# Remembering George Gamble, Died 24 Sep 1917



## buffnut453 (Sep 26, 2017)

Hi Folks,

Please forgive a little indulgence here but, as some of you know, I've been doing some family history research lately and came across a relative (my grandmother's cousin), George Gamble who died 100 years ago last Sunday during the Battle of Passchendaele.

George came from a very humble background. His family lived in a 2-up/2-down house in the industrial northwest of England. The census record for 1911 lists his occupation as "Labourer" but it seems likely he had a more technical role maintaining machinery for the local brewery.

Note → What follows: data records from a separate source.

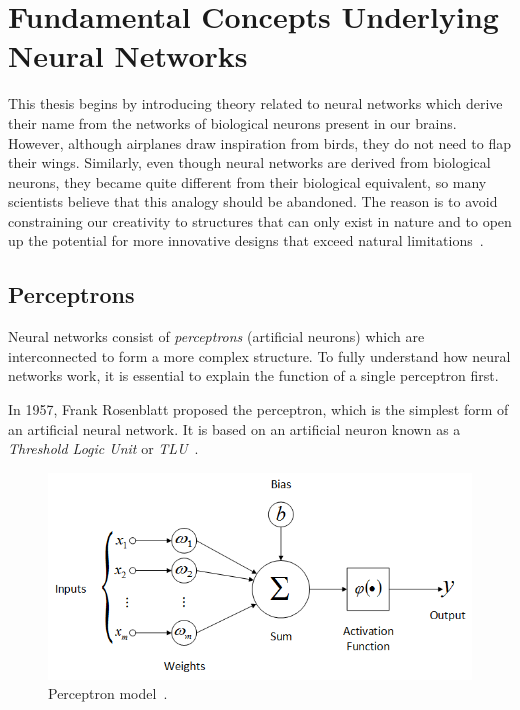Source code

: \chapter{Fundamental Concepts Underlying Neural Networks}
\label{cha:fundanemtalConcepts}


This thesis begins by introducing theory related to neural networks which derive their name from the networks of biological neurons present in our brains. However, although airplanes draw inspiration from birds, they do not need to flap their wings. Similarly, even though neural networks are derived from biological neurons, they became quite different from their biological equivalent, so many scientists believe that this analogy should be abandoned. The reason is to avoid constraining our creativity to structures that can only exist in nature and to open up the potential for more innovative designs that exceed natural limitations~\cite{UMzUSLiTF}.

\section{Perceptrons}

Neural networks consist of \textit{perceptrons} (artificial neurons) which are interconnected to form a more complex structure. To fully understand how neural networks work, it is essential to explain the function of a single perceptron first.

In 1957, Frank Rosenblatt proposed the perceptron, which is the simplest form of an artificial neural network. It is based on an artificial neuron known as a \textit{Threshold Logic Unit} or \textit{TLU}~\cite{UMzUSLiTF}.

\begin{figure}[!htb]
    \centering
    \includegraphics[scale=0.6]{Images/perceprton-model.png}
    \caption{Perceptron model~\cite{PerceptronModel}.}
    \label{fig:perceptronModel}
\end{figure}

When war broke out in August 1914, George was quick to volunteer, enlisting on 2 September 1914 in The Rifle Brigade. Army life clearly suited Pvt Gamble because, when his Bn embarked for France in January 1915, he'd been promoted to LCpl and he was promoted again, to Cpl, while in France in June 1915. In November 1915, George's Bn was transferred to the Salonika front where he would remain for the next 13 months.

In April 1916, while still in Salonika, he was promoted to Acting Sgt with the full rank and pay coming a month later. By the end of the year, he'd been recommended for commissioning and returned to the UK in January 1917 to be evaluated for Officer Cadet School. He was duly accepted and was sent to Pirbright, gaining a commission as a 2Lt on 27 June 1916.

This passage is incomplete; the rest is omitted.